◆ INSTRUCTIONS TO FOLLOW ◆
Whenever a line of the data below holds the string "pull", copy that line.

START DATA PROVIDED

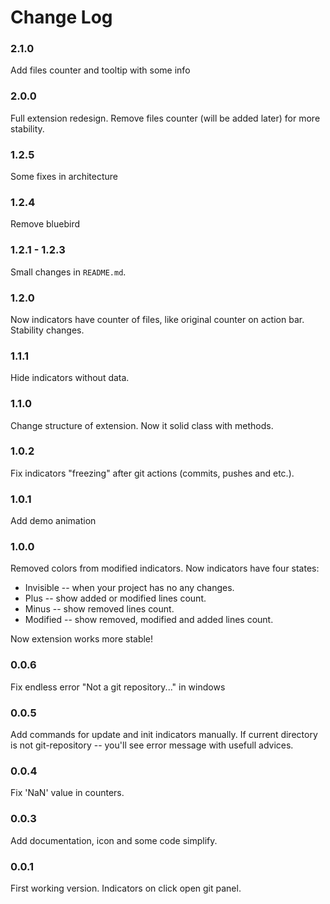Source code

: # Change Log

### 2.1.0

Add files counter and tooltip with some info

### 2.0.0

Full extension redesign. Remove files counter (will be added later) for more stability.

### 1.2.5

Some fixes in architecture

### 1.2.4

Remove bluebird

### 1.2.1 - 1.2.3

Small changes in `README.md`.

### 1.2.0

Now indicators have counter of files, like original counter on action bar.
Stability changes.

### 1.1.1

Hide indicators without data.

### 1.1.0

Change structure of extension. Now it solid class with methods.

### 1.0.2

Fix indicators "freezing" after git actions (commits, pushes and etc.).

### 1.0.1

Add demo animation

### 1.0.0

Removed colors from modified indicators.
Now indicators have four states:

* Invisible -- when your project has no any changes.
* Plus -- show added or modified lines count.
* Minus -- show removed lines count.
* Modified -- show removed, modified and added lines count.

Now extension works more stable!

### 0.0.6

Fix endless error "Not a git repository..." in windows

### 0.0.5

Add commands for update and init indicators manually.
If current directory is not git-repository -- you'll see error message with usefull advices.

### 0.0.4

Fix 'NaN' value in counters.

### 0.0.3

Add documentation, icon and some code simplify.

### 0.0.1

First working version. Indicators on click open git panel.
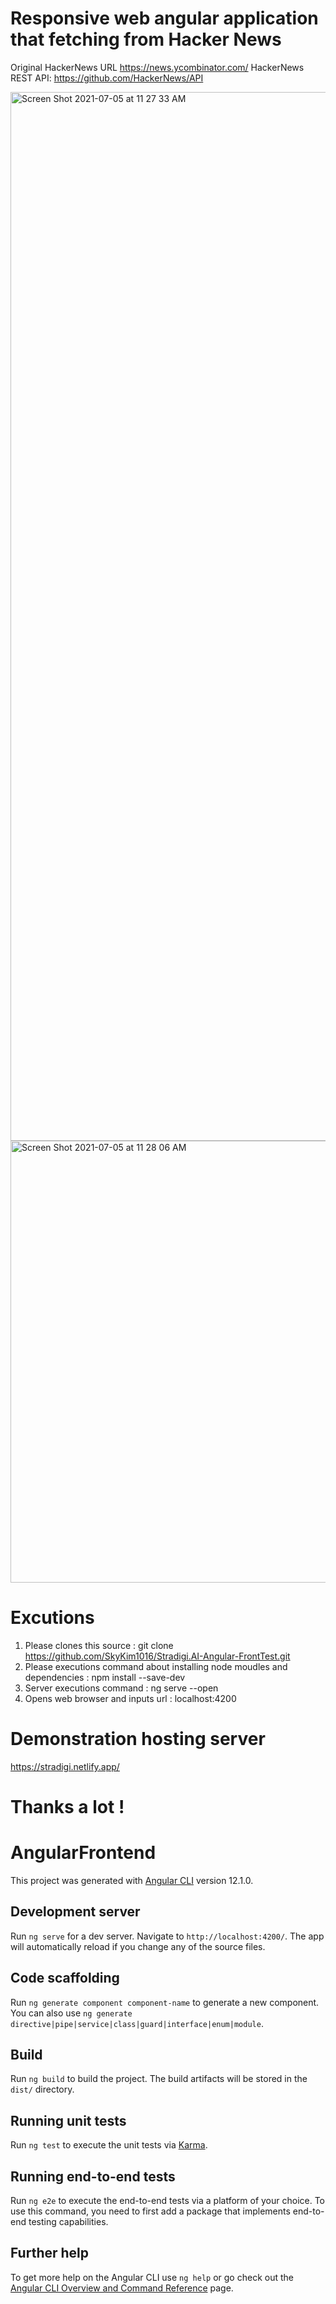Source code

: # Responsive web angular application that fetching from Hacker News
   

Original HackerNews URL https://news.ycombinator.com/ HackerNews REST API: https://github.com/HackerNews/API


<img width="1678" alt="Screen Shot 2021-07-05 at 11 27 33 AM" src="https://user-images.githubusercontent.com/24449487/124503126-e57bed80-dd92-11eb-879d-d8793bb1e5e0.png">




<img width="707" alt="Screen Shot 2021-07-05 at 11 28 06 AM" src="https://user-images.githubusercontent.com/24449487/124503135-e876de00-dd92-11eb-8d2a-d4941832c3ca.png">



# Excutions

1. Please clones this source : git clone https://github.com/SkyKim1016/Stradigi.AI-Angular-FrontTest.git
2. Please executions command about installing node moudles and dependencies  :  npm install --save-dev 
3. Server executions command : ng serve --open
4. Opens web browser and inputs url : localhost:4200


# Demonstration hosting server 
  https://stradigi.netlify.app/
  

# Thanks a lot ! 





# AngularFrontend

This project was generated with [Angular CLI](https://github.com/angular/angular-cli) version 12.1.0.

## Development server

Run `ng serve` for a dev server. Navigate to `http://localhost:4200/`. The app will automatically reload if you change any of the source files.

## Code scaffolding

Run `ng generate component component-name` to generate a new component. You can also use `ng generate directive|pipe|service|class|guard|interface|enum|module`.

## Build

Run `ng build` to build the project. The build artifacts will be stored in the `dist/` directory.

## Running unit tests

Run `ng test` to execute the unit tests via [Karma](https://karma-runner.github.io).

## Running end-to-end tests

Run `ng e2e` to execute the end-to-end tests via a platform of your choice. To use this command, you need to first add a package that implements end-to-end testing capabilities.

## Further help

To get more help on the Angular CLI use `ng help` or go check out the [Angular CLI Overview and Command Reference](https://angular.io/cli) page.

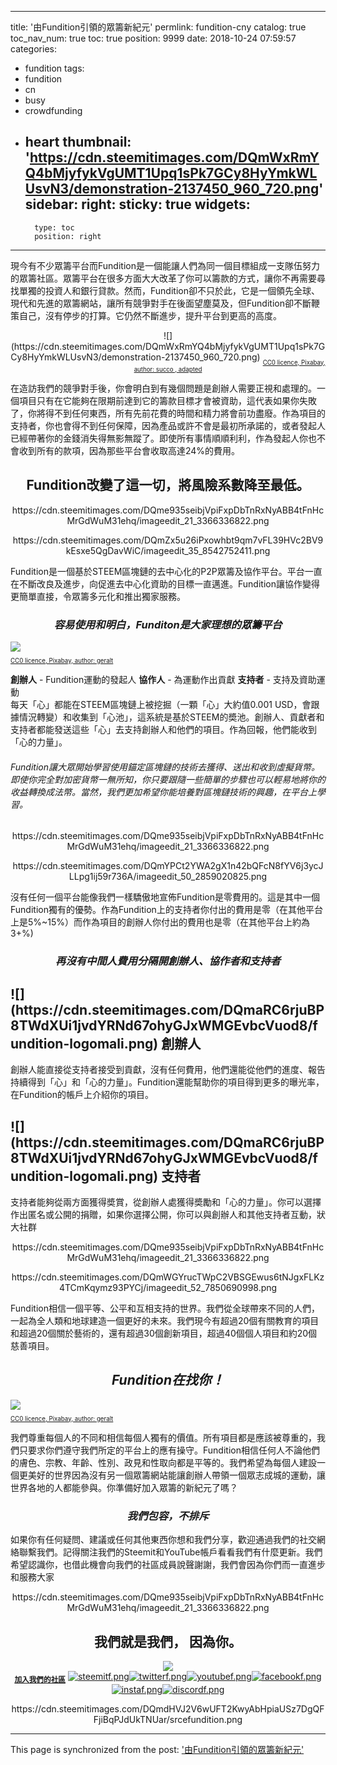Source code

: 
---
title: '由Fundition引領的眾籌新紀元'
permlink: fundition-cny
catalog: true
toc_nav_num: true
toc: true
position: 9999
date: 2018-10-24 07:59:57
categories:
- fundition
tags:
- fundition
- cn
- busy
- crowdfunding
- heart
thumbnail: 'https://cdn.steemitimages.com/DQmWxRmYQ4bMjyfykVgUMT1Upq1sPk7GCy8HyYmkWLUsvN3/demonstration-2137450_960_720.png'
sidebar:
    right:
        sticky: true
widgets:
    -
        type: toc
        position: right
---


<div class="text-justify">現今有不少眾籌平台而Fundition是一個能讓人們為同一個目標組成一支隊伍努力的眾籌社區。眾籌平台在很多方面大大改革了你可以籌款的方式，讓你不再需要尋找單獨的投資人和銀行貸款。然而，Fundition卻不只於此，它是一個領先全球、現代和先進的眾籌網站，讓所有競爭對手在後面望塵莫及，但Fundition卻不斷鞭策自己，沒有停步的打算。它仍然不斷進步，提升平台到更高的高度。 </div>
<p></p>
<center>![](https://cdn.steemitimages.com/DQmWxRmYQ4bMjyfykVgUMT1Upq1sPk7GCy8HyYmkWLUsvN3/demonstration-2137450_960_720.png)
<sub><sub><a href="https://pixabay.com/en/demonstration-show-me-demonstrate-2137450/" rel="nofollow noopener" title="This link will take you away from steemit.com">CC0 licence, Pixabay, author: succo , adapted</a></sub></sub></center>
<p></p>
<div class="text-justify">在造訪我們的競爭對手後，你會明白到有幾個問題是創辦人需要正視和處理的。一個項目只有在它能夠在限期前達到它的籌款目標才會被資助，這代表如果你失敗了，你將得不到任何東西，所有先前花費的時間和精力將會前功盡廢。作為項目的支持者，你也會得不到任何保障，因為產品或許不會是最初所承諾的，或者發起人已經帶著你的金錢消失得無影無蹤了。即使所有事情順順利利，作為發起人你也不會收到所有的款項，因為那些平台會收取高達24%的費用。</div>
<p></p>
<center><h2></i>Fundition改變了這一切，將風險系數降至最低。</i></h2></center>
<p></p>
<center>https://cdn.steemitimages.com/DQme935seibjVpiFxpDbTnRxNyABB4tFnHcMrGdWuM31ehq/imageedit_21_3366336822.png</center>
<p></p>
<center>https://cdn.steemitimages.com/DQmZx5u26iPxowhbt9qm7vFL39HVc2BV9kEsxe5QgDavWiC/imageedit_35_8542752411.png</center>
<p></p>
<div class="text-justify">Fundition是一個基於STEEM區塊鏈的去中心化的P2P眾籌及協作平台。平台一直在不斷改良及進步，向促進去中心化資助的目標一直邁進。Fundition讓協作變得更簡單直接，令眾籌多元化和推出獨家服務。</div>
<p></p>
<center><h3><i>容易使用和明白，Funditon是大家理想的眾籌平台</i></h3></center>
<p></p>
<div class="pull-right"><img src="https://cdn.steemitimages.com/DQmY6yES5ogiFdvAop4ppAr5nAKjywBbqYDiJSt2zLFEX43/questions-3143423_960_720.png">
<sub><sub><a href="https://pixabay.com/en/questions-who-what-how-why-where-3143423/" rel="nofollow noopener" title="This link will take you away from steemit.com"><br>CC0 licence, Pixabay, author: geralt</a></sub></sub></div>
<p></p>
<b>創辦人</b> - Fundition運動的發起人
<b>協作人</b> - 為運動作出貢獻
<b>支持者</b> - 支持及資助運動

<div class="text-justify">每天「心」都能在STEEM區塊鏈上被挖掘（一顆「心」大約值0.001 USD，會跟據情況轉變）和收集到「心池」，這系統是基於STEEM的奬池。創辦人、貢獻者和支持者都能發送這些「心」去支持創辦人和他們的項目。作為回報，他們能收到「心的力量」。</div>
<p></p>
<div class="text-justify"><h6><i>Fundition讓大眾開始學習使用錨定區塊鏈的技術去獲得、送出和收到虛擬貨幣。即使你完全對加密貨幣一無所知，你只要跟隨一些簡單的步驟也可以輕易地將你的收益轉換成法幣。當然，我們更加希望你能培養對區塊鏈技術的興趣，在平台上學習。</i></h6></div>
<p></p>
<center>https://cdn.steemitimages.com/DQme935seibjVpiFxpDbTnRxNyABB4tFnHcMrGdWuM31ehq/imageedit_21_3366336822.png</center>
<p></p>
<center>https://cdn.steemitimages.com/DQmYPCt2YWA2gX1n42bQFcN8fYV6j3ycJLLpg1ij59r736A/imageedit_50_2859020825.png</center>
<p></p>
<div class="text-justify">沒有任何一個平台能像我們一樣驕傲地宣佈Fundition是零費用的。這是其中一個Fundition獨有的優勢。作為Fundition上的支持者你付出的費用是零（在其他平台上是5%~15%）而作為項目的創辦人你付出的費用也是零（在其他平台上約為 3+%)</div>
<p></p>
<center><h3><i>再沒有中間人費用分隔開創辦人、協作者和支持者</i></h3></center>
<p></p>
<h2>![](https://cdn.steemitimages.com/DQmaRC6rjuBP8TWdXUi1jvdYRNd67ohyGJxWMGEvbcVuod8/fundition-logomali.png) 創辦人</h2> 
<p></p>
<div class="text-justify">創辦人能直接從支持者接受到貢獻，沒有任何費用，他們還能從他們的進度、報告持續得到「心」和「心的力量」。Fundition還能幫助你的項目得到更多的曝光率，在Fundition的帳戶上介紹你的項目。</div>
<p></p>
<h2>![](https://cdn.steemitimages.com/DQmaRC6rjuBP8TWdXUi1jvdYRNd67ohyGJxWMGEvbcVuod8/fundition-logomali.png) 支持者</h2>
<p></p>
<div class="text-justify">支持者能夠從兩方面獲得奬賞，從創辦人處獲得奬勵和「心的力量」。你可以選擇作出匿名或公開的捐贈，如果你選擇公開，你可以與創辦人和其他支持者互動，狀大社群 </div>
<p></p>
<center>https://cdn.steemitimages.com/DQme935seibjVpiFxpDbTnRxNyABB4tFnHcMrGdWuM31ehq/imageedit_21_3366336822.png</center>
<p></p>
<center>https://cdn.steemitimages.com/DQmWGYrucTWpC2VBSGEwus6tNJgxFLKz4TCmKqymz93PYCj/imageedit_52_7850690998.png</center>
<p></p>
<div class="text-justify">Fundition相信一個平等、公平和互相支持的世界。我們從全球帶來不同的人們，一起為全人類和地球建造一個更好的未來。我們現今有超過20個有關教育的項目和超過20個關於藝術的，還有超過30個創新項目，超過40個個人項目和約20個慈善項目。</div>
<p></p>
<center><h2><i>Fundition在找你！</i></h2></center>
<p></p>
<div class="pull-left"><img src="https://cdn.steemitimages.com/DQmRVCN138vfbw5ebNoqZZy7uoJdJt8u2Mh7BDp99hEener/businessman-2956970_960_720.png">
<sub><sub><a href="https://pixabay.com/en/businessman-finger-touch-turn-on-2956970/" rel="nofollow noopener" title="This link will take you away from steemit.com"><br>CC0 licence, Pixabay, author: geralt</a></sub></sub></div>
<p></p>
<div class="text-justify">我們尊重每個人的不同和相信每個人獨有的價值。所有項目都是應該被尊重的，我們只要求你們遵守我們所定的平台上的應有操守。Fundition相信任何人不論他們的膚色、宗教、年齡、性別、政見和性取向都是平等的。我們希望為每個人建設一個更美好的世界因為沒有另一個眾籌網站能讓創辦人帶領一個眾志成城的運動，讓世界各地的人都能參與。你準備好加入眾籌的新紀元了嗎？ </div>
<p></p>
<center><h3><i>我們包容，不排斥</i> </h3></center>
<p></p>
<div class="text-justify">如果你有任何疑問、建議或任何其他東西你想和我們分享，歡迎通過我們的社交網絡聯繫我們。記得關注我們的Steemit和YouTube帳戶看看我們有什麼更新。我們希望認識你，也借此機會向我們的社區成員說聲謝謝，我們會因為你們而一直進步和服務大家 </div>
<p></p>

<center>https://cdn.steemitimages.com/DQme935seibjVpiFxpDbTnRxNyABB4tFnHcMrGdWuM31ehq/imageedit_21_3366336822.png</center>
<p></p>

<center><h2>我們就是我們，
因為你。</h2></center>
<p></p>


<center><img src="https://steemitimages.com/0x0/https://cdn.steemitimages.com/DQmaYfT3fnb6ZyqYLhjHQf3dtSMHiEE8XbThZK6eEhAG542/fundition-large.png"><br>
<sub><a href="https://fundition.io/" rel="noopener" title="This link will take you away from steemit.com"><strong>加入我們的社區</strong></a></sub>
<a href="https://steemit.com/@fundition"><img src="https://steemitimages.com/0x0/https://cdn.steemitimages.com/DQmX3cy15dCdj13UHEXJweXi56Ke7wPygVATXTn9M4nJXnP/steemitf.png" alt="steemitf.png"></a><a href="https://twitter.com/funditionio" rel="noopener" title="This link will take you away from steemit.com"><img src="https://steemitimages.com/0x0/https://cdn.steemitimages.com/DQmNpvrZZwovgVjvFzECahb1Rxn3DHW44qQRR6ezKaW5tZm/twitterf.png" alt="twitterf.png"></a><a href="https://www.youtube.com/channel/UCLap9JqoF57ual0kjw5S_2w" rel="noopener" title="This link will take you away from steemit.com"><img src="https://steemitimages.com/0x0/https://cdn.steemitimages.com/DQmb4sujNswmgi3U9HMZhPrzewtnBiq4h2meN2GTGHFncZs/youtubef.png" alt="youtubef.png"></a><a href="https://www.facebook.com/funditionofficial" rel="noopener" title="This link will take you away from steemit.com"><img src="https://steemitimages.com/0x0/https://cdn.steemitimages.com/DQmY4Uc6ocy3pf5743kevVwY8vSta8s1AZEyXnRaQKRuE8P/facebookf.png" alt="facebookf.png"></a><a href="https://www.instagram.com/funditionofficial/" rel="noopener" title="This link will take you away from steemit.com"><img src="https://steemitimages.com/0x0/https://cdn.steemitimages.com/DQmNSCP9MBQ6ND6nEJM7Tw3tHAHSqeXpUpspaoA9BVSSVqd/instaf.png" alt="instaf.png"></a><a href="https://discord.me/fundition" rel="noopener" title="This link will take you away from steemit.com"><img src="https://steemitimages.com/0x0/https://cdn.steemitimages.com/DQmSxkY56B9RZWXmhUyybUR7ZtsJAf2BHHyH2pGoFLLRaH2/discordf.png" alt="discordf.png"></a></center>
<p></p>

<center>https://cdn.steemitimages.com/DQmdHVJ2V6wUFT2KwyAbHpiaUSz7DgQFFjiBqPJdUkTNUar/srcefundition.png</center>

- - -

This page is synchronized from the post: ['由Fundition引領的眾籌新紀元'](https://steemit.com/@htliao/fundition-cny)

END DATA PROVIDED

◆ RESULT ◆
<div class="pull-right"><img src="https://cdn.steemitimages.com/DQmY6yES5ogiFdvAop4ppAr5nAKjywBbqYDiJSt2zLFEX43/questions-3143423_960_720.png">
<div class="pull-left"><img src="https://cdn.steemitimages.com/DQmRVCN138vfbw5ebNoqZZy7uoJdJt8u2Mh7BDp99hEener/businessman-2956970_960_720.png">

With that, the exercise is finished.